I’ve mentioned here before that I can usually tell when the big ISPs are making changes to their spam filtering as that ISP dominates my discussions with current and potential clients and many discussions on delivery mailing lists.
The last two weeks the culprit has been Yahoo. They seem to be making a lot of changes to their filtering schemes right at the busiest email marketing time of the year. Senders are increasing their volume trying to extract that last little bit of cash out of holiday shoppers, but they’re seeing unpredictable delivery results. What worked to get mail into the inbox a month ago isn’t working, or isn’t working as well, now.
Some of this could be holiday volume related. Many marketers have drastically increased their mail volume over the last few weeks. But I don’t think the whole issue is simply that there is more email marketing flowing into our mailboxes.
As I’ve been talking with folks, I have started to see a pattern and have some ideas of what may be happening. It seems a lot of the issue revolves around bulk foldering. Getting mail accepted by the MXs seems to be no different than it has been. The change seems to be based on the reputation of the URLs and domains in the email.
Have a domain with a poor reputation? Bulk. Have a URL seen in mail people aren’t interested in? Bulk. Have a URL pointing to a website with problematic content? Bulk.

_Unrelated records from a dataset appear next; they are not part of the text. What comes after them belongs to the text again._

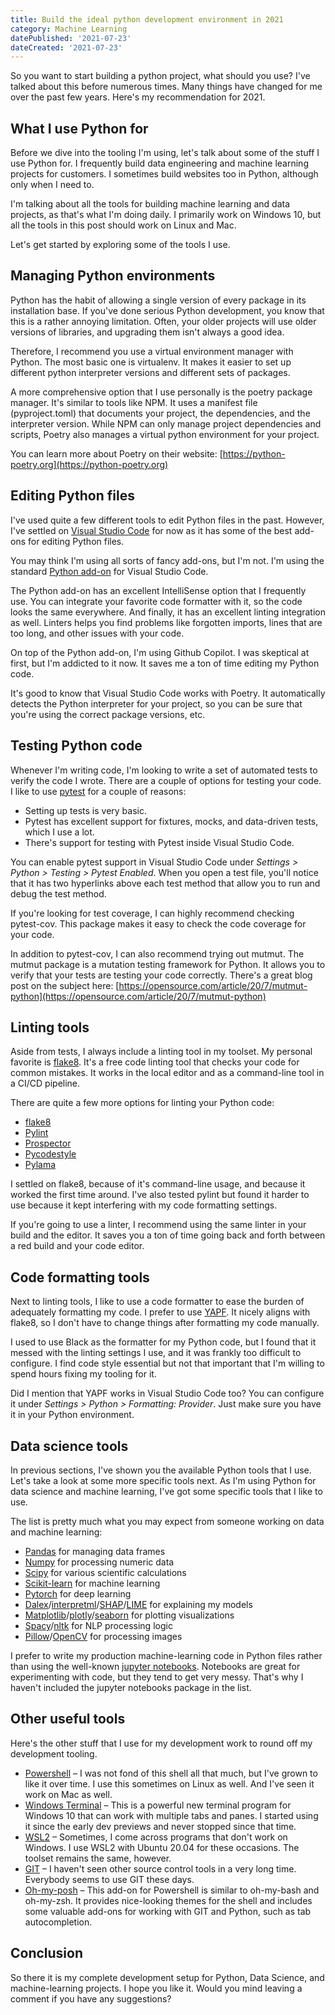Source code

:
 ```yaml
---
title: Build the ideal python development environment in 2021
category: Machine Learning
datePublished: '2021-07-23'
dateCreated: '2021-07-23'
---
```

So you want to start building a python project, what should you use? I've talked about this before numerous times. Many things have changed for me over the past few years. Here's my recommendation for 2021.

## What I use Python for
Before we dive into the tooling I'm using, let's talk about some of the stuff I use Python for. I frequently build data engineering and machine learning projects for customers. I sometimes build websites too in Python, although only when I need to.

I'm talking about all the tools for building machine learning and data projects, as that's what I'm doing daily.  I primarily work on Windows 10, but all the tools in this post should work on Linux and Mac.

Let's get started by exploring some of the tools I use.

## Managing Python environments
Python has the habit of allowing a single version of every package in its installation base. If you've done serious Python development, you know that this is a rather annoying limitation. Often, your older projects will use older versions of libraries, and upgrading them isn't always a good idea.

Therefore, I recommend you use a virtual environment manager with Python. The most basic one is virtualenv. It makes it easier to set up different python interpreter versions and different sets of packages. 

A more comprehensive option that I use personally is the poetry package manager. It's similar to tools like NPM. It uses a manifest file (pyproject.toml) that documents your project, the dependencies, and the interpreter version. While NPM can only manage project dependencies and scripts, Poetry also manages a virtual python environment for your project. 

You can learn more about Poetry on their website: [https://python-poetry.org](https://python-poetry.org)

## Editing Python files
I've used quite a few different tools to edit Python files in the past. However, I've settled on [Visual Studio Code](https://code.visualstudio.com) for now as it has some of the best add-ons for editing Python files.

You may think I'm using all sorts of fancy add-ons, but I'm not. I'm using the standard [Python add-on](https://marketplace.visualstudio.com/items?itemName=ms-python.python) for Visual Studio Code. 

The Python add-on has an excellent IntelliSense option that I frequently use. You can integrate your favorite code formatter with it, so the code looks the same everywhere. And finally, it has an excellent linting integration as well. Linters helps you find problems like forgotten imports, lines that are too long, and other issues with your code.

On top of the Python add-on, I'm using Github Copilot. I was skeptical at first, but I'm addicted to it now. It saves me a ton of time editing my Python code.

It's good to know that Visual Studio Code works with Poetry. It automatically detects the Python interpreter for your project, so you can be sure that you're using the correct package versions, etc.

## Testing Python code
Whenever I'm writing code, I'm looking to write a set of automated tests to verify the code I wrote. There are a couple of options for testing your code. I like to use [pytest](https://docs.pytest.org/en/6.2.x/) for a couple of reasons:

* Setting up tests is very basic.
* Pytest has excellent support for fixtures, mocks, and data-driven tests, which I use a lot.
* There's support for testing with Pytest inside Visual Studio Code.

You can enable pytest support in Visual Studio Code under *Settings > Python > Testing > Pytest Enabled*. When you open a test file, you'll notice that it has two hyperlinks above each test method that allow you to run and debug the test method.

If you're looking for test coverage, I can highly recommend checking pytest-cov. This package makes it easy to check the code coverage for your code. 

In addition to pytest-cov, I can also recommend trying out mutmut. The mutmut package is a mutation testing framework for Python. It allows you to verify that your tests are testing your code correctly. There's a great blog post on the subject here: [https://opensource.com/article/20/7/mutmut-python](https://opensource.com/article/20/7/mutmut-python)

## Linting tools
Aside from tests, I always include a linting tool in my toolset. My personal favorite is [flake8](https://flake8.pycqa.org/en/latest/). It's a free code linting tool that checks your code for common mistakes. It works in the local editor and as a command-line tool in a CI/CD pipeline.

There are quite a few more options for linting your Python code:

* [flake8](https://flake8.pycqa.org/en/latest/)
* [Pylint](https://www.pylint.org/)
* [Prospector](http://prospector.landscape.io/en/master/)
* [Pycodestyle](https://pypi.org/project/pycodestyle/)
* [Pylama](https://github.com/klen/pylama)
 
I settled on flake8, because of it's command-line usage, and because it worked the first time around. I've also tested pylint but found it harder to use because it kept interfering with my code formatting settings.

If you're going to use a linter, I recommend using the same linter in your build and the editor. It saves you a ton of time going back and forth between a red build and your code editor.

## Code formatting tools
Next to linting tools, I like to use a code formatter to ease the burden of adequately formatting my code. I prefer to use [YAPF](https://github.com/google/yapf). It nicely aligns with flake8, so I don't have to change things after formatting my code manually.

I used to use Black as the formatter for my Python code, but I found that it messed with the linting settings I use, and it was frankly too difficult to configure. I find code style essential but not that important that I'm willing to spend hours fixing my tooling for it.

Did I mention that YAPF works in Visual Studio Code too? You can configure it under *Settings > Python > Formatting: Provider*. Just make sure you have it in your Python environment.

## Data science tools
In previous sections, I've shown you the available Python tools that I use. Let's take a look at some more specific tools next. As I'm using Python for data science and machine learning, I've got some specific tools that  I like to use.

The list is pretty much what you may expect from someone working on data and machine learning:

* [Pandas](https://pandas.pydata.org/) for managing data frames
* [Numpy](https://numpy.org/) for processing numeric data
* [Scipy](https://www.scipy.org/) for various scientific calculations
* [Scikit-learn](https://scikit-learn.org/stable/) for machine learning
* [Pytorch](https://pytorch.org/) for deep learning
* [Dalex](https://dalex.drwhy.ai)/[interpretml](https://interpretml.org)/[SHAP](https://github.com/slundberg/shap)/[LIME](https://github.com/marcotcr/lime) for explaining my models
* [Matplotlib](https://matplotlib.org/)/[plotly](https://plotly.com)/[seaborn](https://seaborn.pydata.org/) for plotting visualizations
* [Spacy](https://spacy.io/)/[nltk](https://www.nltk.org/) for NLP processing logic
* [Pillow](https://pillow.readthedocs.io/en/stable/)/[OpenCV](https://opencv.org/) for processing images

I prefer to write my production machine-learning code in Python files rather than using the well-known [jupyter notebooks](https://jupyter.org/). Notebooks are great for experimenting with code, but they tend to get very messy. That's why I haven't included the jupyter notebooks package in the list.

## Other useful tools
Here's the other stuff that I use for my development work to round off my development tooling.

* [Powershell](https://docs.microsoft.com/en-us/powershell/) – I was not fond of this shell all that much, but I've grown to like it over time. I use this sometimes on Linux as well. And I've seen it work on Mac as well. 
* [Windows Terminal](https://www.microsoft.com/en-us/p/windows-terminal/9n0dx20hk701?activetab=pivot:overviewtab) – This is a powerful new terminal program for Windows 10 that can work with multiple tabs and panes. I started using it since the early dev previews and never stopped since that time.
* [WSL2](https://docs.microsoft.com/en-us/windows/wsl/install-win10) – Sometimes, I come across programs that don't work on Windows. I use WSL2 with Ubuntu 20.04 for these occasions. The toolset remains the same, however.
* [GIT](https://git-scm.com/) – I haven't seen other source control tools in a very long time. Everybody seems to use GIT these days.
* [Oh-my-posh](https://github.com/JanDeDobbeleer/oh-my-posh) – This add-on for Powershell is similar to oh-my-bash and oh-my-zsh. It provides nice-looking themes for the shell and includes some valuable add-ons for working with GIT and Python, such as tab autocompletion.

## Conclusion
So there it is my complete development setup for Python, Data Science, and machine-learning projects. I hope you like it. Would you mind leaving a comment if you have any suggestions?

In the past IPs that were whitelisted or had very good reputations could improve delivery of email with neutral or even borderline poor reputations. It seems that is no longer an effect senders can rely on. It may even be that Yahoo, and other ISPs, are going to start splitting IP reputation from content reputation. IP reputation is critical for getting mail in the door, and without a good IP reputation you’ll see slow delivery. But once the mail has been accepted, there’s a whole other level of filtering, most of it on the content and generally unaffected by the IP reputation.
I don’t think the changes are going to go away any time soon. I think they may be refined, but I do think that reputation on email content (particularly domains and URLs and target IP addresses) is going to play a bigger and bigger role in email delivery.
What, specifically, is going to happen at Yahoo? Only they can tell you and I’m not sure I have enough of a feel for the pattern to speculate about the future. I do think that it’s going to take a few weeks for things to settle down and be consistent enough that we can start to poke the black box and map how it works.